Quando o Cinza Predomina

Quando o Cinza Predomina

ou

A Melancolia Nossa de Cada Dia

Ontem acordei, estava em meu berço, tive que pular a grade para me ver livre no chão. Custou-me alguns arranhões e quase uma queda.

Pisco os olhos e já me vejo indo para a escola, o cinema, o barzinho, o clube, a boate, a galera, a faculdade e o emprego. Tanto misto de emoções em tudo isto, tantos conflitos e buscas, mágoas e ressentimentos, alegrias e comemorações.

É apenas um piscar de olhos, e tudo muda: da terra ao espaço, das pipas, do pião e do trenzinho de brinquedo ao computador e ao cyberespaço, das bonecas das meninas aos anticoncepcionais.

É apenas um piscar de olhos, e vejo amigos que se foram, tempos escorridos, mudanças bruscas, decisões radicais, ações e rupturas, uniões e amizades, caminhos que se bifurcaram em outros maiores ou em pequenas trilhas por onde andei sozinho ou ao lado de alguém, mas sempre, sempre um pensamento dentro de mim, desconfiado e reticente: “tudo passa, nada é eterno, nada dura para sempre” e eu fico a ver meus próprios passos caminhando quando desejo, e tamm, quando nem sei por que caminho.

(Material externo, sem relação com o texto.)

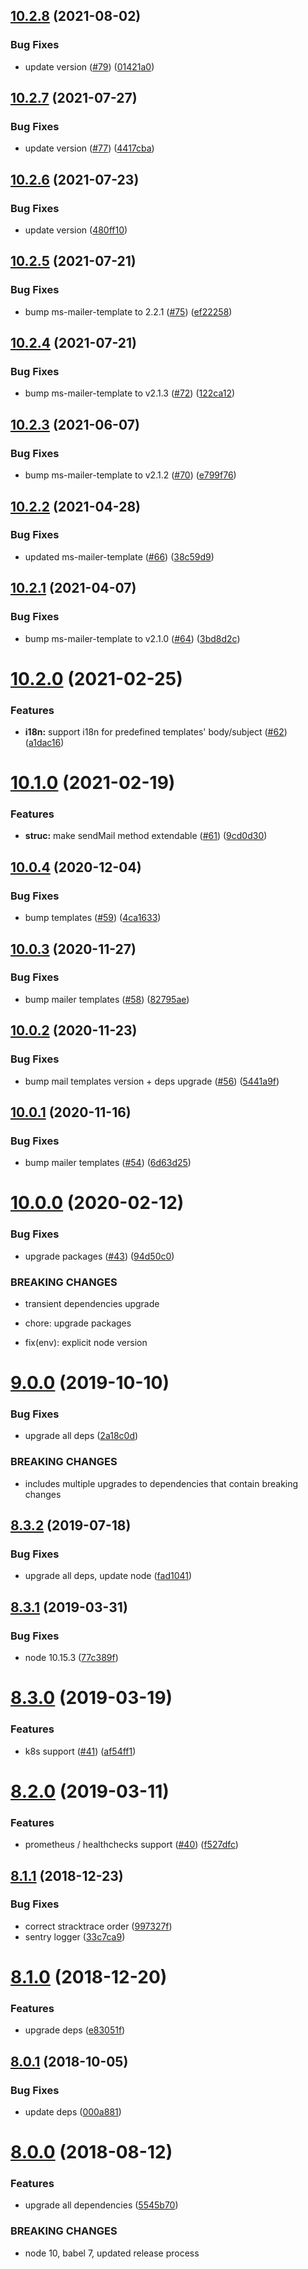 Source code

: ## [10.2.8](https://github.com/makeomatic/ms-mailer/compare/v10.2.7...v10.2.8) (2021-08-02)


### Bug Fixes

* update version ([#79](https://github.com/makeomatic/ms-mailer/issues/79)) ([01421a0](https://github.com/makeomatic/ms-mailer/commit/01421a02c30eb7bdebab1730ea1e7bfb6e8de6db))

## [10.2.7](https://github.com/makeomatic/ms-mailer/compare/v10.2.6...v10.2.7) (2021-07-27)


### Bug Fixes

* update version ([#77](https://github.com/makeomatic/ms-mailer/issues/77)) ([4417cba](https://github.com/makeomatic/ms-mailer/commit/4417cba29843b816b61c62f6808be1020ae3b5c8))

## [10.2.6](https://github.com/makeomatic/ms-mailer/compare/v10.2.5...v10.2.6) (2021-07-23)


### Bug Fixes

* update version ([480ff10](https://github.com/makeomatic/ms-mailer/commit/480ff107327beda157d03ea1106b3fc25ca1757d))

## [10.2.5](https://github.com/makeomatic/ms-mailer/compare/v10.2.4...v10.2.5) (2021-07-21)


### Bug Fixes

* bump ms-mailer-template to 2.2.1 ([#75](https://github.com/makeomatic/ms-mailer/issues/75)) ([ef22258](https://github.com/makeomatic/ms-mailer/commit/ef222583ab349087caf4384b190a8e303f5a7702))

## [10.2.4](https://github.com/makeomatic/ms-mailer/compare/v10.2.3...v10.2.4) (2021-07-21)


### Bug Fixes

* bump ms-mailer-template to v2.1.3 ([#72](https://github.com/makeomatic/ms-mailer/issues/72)) ([122ca12](https://github.com/makeomatic/ms-mailer/commit/122ca12ff7dd38ef9b2a448ee57305f19f717eb9))

## [10.2.3](https://github.com/makeomatic/ms-mailer/compare/v10.2.2...v10.2.3) (2021-06-07)


### Bug Fixes

* bump ms-mailer-template to v2.1.2 ([#70](https://github.com/makeomatic/ms-mailer/issues/70)) ([e799f76](https://github.com/makeomatic/ms-mailer/commit/e799f763c1e0b8f1c0837499d234e1045cd10cd9))

## [10.2.2](https://github.com/makeomatic/ms-mailer/compare/v10.2.1...v10.2.2) (2021-04-28)


### Bug Fixes

* updated ms-mailer-template ([#66](https://github.com/makeomatic/ms-mailer/issues/66)) ([38c59d9](https://github.com/makeomatic/ms-mailer/commit/38c59d93de2a50079c02e59ae47c47fafa3d8c3b))

## [10.2.1](https://github.com/makeomatic/ms-mailer/compare/v10.2.0...v10.2.1) (2021-04-07)


### Bug Fixes

* bump ms-mailer-template to v2.1.0 ([#64](https://github.com/makeomatic/ms-mailer/issues/64)) ([3bd8d2c](https://github.com/makeomatic/ms-mailer/commit/3bd8d2c556f1581ee2433f4df7e58d77e6871784))

# [10.2.0](https://github.com/makeomatic/ms-mailer/compare/v10.1.0...v10.2.0) (2021-02-25)


### Features

* **i18n:** support i18n for predefined templates' body/subject ([#62](https://github.com/makeomatic/ms-mailer/issues/62)) ([a1dac16](https://github.com/makeomatic/ms-mailer/commit/a1dac1656a306eb74406da366ad9287d9fe74b3e))

# [10.1.0](https://github.com/makeomatic/ms-mailer/compare/v10.0.4...v10.1.0) (2021-02-19)


### Features

* **struc:** make sendMail method extendable ([#61](https://github.com/makeomatic/ms-mailer/issues/61)) ([9cd0d30](https://github.com/makeomatic/ms-mailer/commit/9cd0d3075310898bfafed40c5672857738a09296))

## [10.0.4](https://github.com/makeomatic/ms-mailer/compare/v10.0.3...v10.0.4) (2020-12-04)


### Bug Fixes

* bump templates ([#59](https://github.com/makeomatic/ms-mailer/issues/59)) ([4ca1633](https://github.com/makeomatic/ms-mailer/commit/4ca16335d5dffc9d6091dd75e61f3a65163d796d))

## [10.0.3](https://github.com/makeomatic/ms-mailer/compare/v10.0.2...v10.0.3) (2020-11-27)


### Bug Fixes

* bump mailer templates ([#58](https://github.com/makeomatic/ms-mailer/issues/58)) ([82795ae](https://github.com/makeomatic/ms-mailer/commit/82795ae31e8e51b2c5d72aa0f7b529444228b2e8))

## [10.0.2](https://github.com/makeomatic/ms-mailer/compare/v10.0.1...v10.0.2) (2020-11-23)


### Bug Fixes

* bump mail templates version + deps upgrade ([#56](https://github.com/makeomatic/ms-mailer/issues/56)) ([5441a9f](https://github.com/makeomatic/ms-mailer/commit/5441a9fe719829a35c4b60c9b3981d9ebd7fcafe))

## [10.0.1](https://github.com/makeomatic/ms-mailer/compare/v10.0.0...v10.0.1) (2020-11-16)


### Bug Fixes

* bump mailer templates ([#54](https://github.com/makeomatic/ms-mailer/issues/54)) ([6d63d25](https://github.com/makeomatic/ms-mailer/commit/6d63d2527eff7cbe92cce526d0d6960716b5a18f))

# [10.0.0](https://github.com/makeomatic/ms-mailer/compare/v9.0.0...v10.0.0) (2020-02-12)


### Bug Fixes

* upgrade packages ([#43](https://github.com/makeomatic/ms-mailer/issues/43)) ([94d50c0](https://github.com/makeomatic/ms-mailer/commit/94d50c06f33fa6747b87295173037015c1a3a8a6))


### BREAKING CHANGES

* transient dependencies upgrade

* chore: upgrade packages
* fix(env): explicit node version

# [9.0.0](https://github.com/makeomatic/ms-mailer/compare/v8.3.2...v9.0.0) (2019-10-10)


### Bug Fixes

* upgrade all deps ([2a18c0d](https://github.com/makeomatic/ms-mailer/commit/2a18c0d4c59b4e4a8e639ed67fa04f0e6605b2e8))


### BREAKING CHANGES

* includes multiple upgrades to dependencies that
contain breaking changes

## [8.3.2](https://github.com/makeomatic/ms-mailer/compare/v8.3.1...v8.3.2) (2019-07-18)


### Bug Fixes

* upgrade all deps, update node ([fad1041](https://github.com/makeomatic/ms-mailer/commit/fad1041))

## [8.3.1](https://github.com/makeomatic/ms-mailer/compare/v8.3.0...v8.3.1) (2019-03-31)


### Bug Fixes

* node 10.15.3 ([77c389f](https://github.com/makeomatic/ms-mailer/commit/77c389f))

# [8.3.0](https://github.com/makeomatic/ms-mailer/compare/v8.2.0...v8.3.0) (2019-03-19)


### Features

* k8s support ([#41](https://github.com/makeomatic/ms-mailer/issues/41)) ([af54ff1](https://github.com/makeomatic/ms-mailer/commit/af54ff1))

# [8.2.0](https://github.com/makeomatic/ms-mailer/compare/v8.1.1...v8.2.0) (2019-03-11)


### Features

* prometheus / healthchecks support ([#40](https://github.com/makeomatic/ms-mailer/issues/40)) ([f527dfc](https://github.com/makeomatic/ms-mailer/commit/f527dfc))

## [8.1.1](https://github.com/makeomatic/ms-mailer/compare/v8.1.0...v8.1.1) (2018-12-23)


### Bug Fixes

* correct stracktrace order ([997327f](https://github.com/makeomatic/ms-mailer/commit/997327f))
* sentry logger ([33c7ca9](https://github.com/makeomatic/ms-mailer/commit/33c7ca9))

# [8.1.0](https://github.com/makeomatic/ms-mailer/compare/v8.0.1...v8.1.0) (2018-12-20)


### Features

* upgrade deps ([e83051f](https://github.com/makeomatic/ms-mailer/commit/e83051f))

## [8.0.1](https://github.com/makeomatic/ms-mailer/compare/v8.0.0...v8.0.1) (2018-10-05)


### Bug Fixes

* update deps ([000a881](https://github.com/makeomatic/ms-mailer/commit/000a881))

# [8.0.0](https://github.com/makeomatic/ms-mailer/compare/v7.0.7...v8.0.0) (2018-08-12)


### Features

* upgrade all dependencies ([5545b70](https://github.com/makeomatic/ms-mailer/commit/5545b70))


### BREAKING CHANGES

* node 10, babel 7, updated release process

Por que por mais que eu viva intensamente cada momento sei que muitos outros deixo de viver, por mais que eu me realize e satisfaça meus desejos há tantos outros que nunca irão se realizar mesmo que eu me iluda que basta que eu queira; talvez alguns deles eu conseguisse realizar depois de muita luta e a um custo tão alto que depois eu mesmo me perguntaria se valeu ou não à pena tê-los realizado e sacrificado tantas coisas, como eu mesmo já fiz ainda ontem, e o resultado ter sido tão vulgar e medíocre, uma leve sombra do que poderia ter sido; suspiro brevemente vendo as gotas de chuva baterem no vidro da janela, lágrimas de um mundo imperfeito que também escorrem de meus olhos,”Deus” – penso, por que tudo isto? Por que não apenas a beleza e a perfeição, o eterno e a alegria, a explosão do amor e a emoção da alegria, o ontem, o hoje e o amanhã em um só presente eterno... em um só momento feliz que dure para sempre, pleno de si mesmo, no paraíso distante e completo da humanidade... mas cá estou, o mundo e as pessoas lá fora parecem ser muito mais felizes que sou, cercado de gente ainda me sinto só, e estou no limbo cinza e descolorido de vida e entusiasmo, nem sei ao menos como aqui cheguei.

Olho e não vejo, escuto mas não ouço, tudo parece passar por mim, olho no espelho e a imagem refletida ora tem cabelos escuros e viçosos e pele saudável, ora pouquíssimos e brancos cabelos, mas uma infinidade de rugas... será mesmo meu este rosto, terei mesmo esta idade? E eu que me arrependi de não ter lutado com todas as forças por um ou outro amor que me fascinou, passando por minha vida, talvez ainda houvesse tempo de voltar atrás e reconstruir tudo, talvez seja tarde demais, sei que me omiti algumas vezes, outras não aconteceu parte pelo destino, de minha parte talvez por timidez, talvez pela maldita polidez cicatrizada no corte cirúgico com que a sociedade extirpa nossos desejos, mas um pensamento bem interno, lá no fundo, diz que eu mesmo sou o culpado por ter deixado calar a voz que me guiava aos meus sonhos e ideais e que agora só me cabe sacudir a poeira da estrada e recriar novamente meu caminho ainda que eu leve tombos e bordoadas não importa, o que importa é que eu já não mais estou tão inconsciente assim...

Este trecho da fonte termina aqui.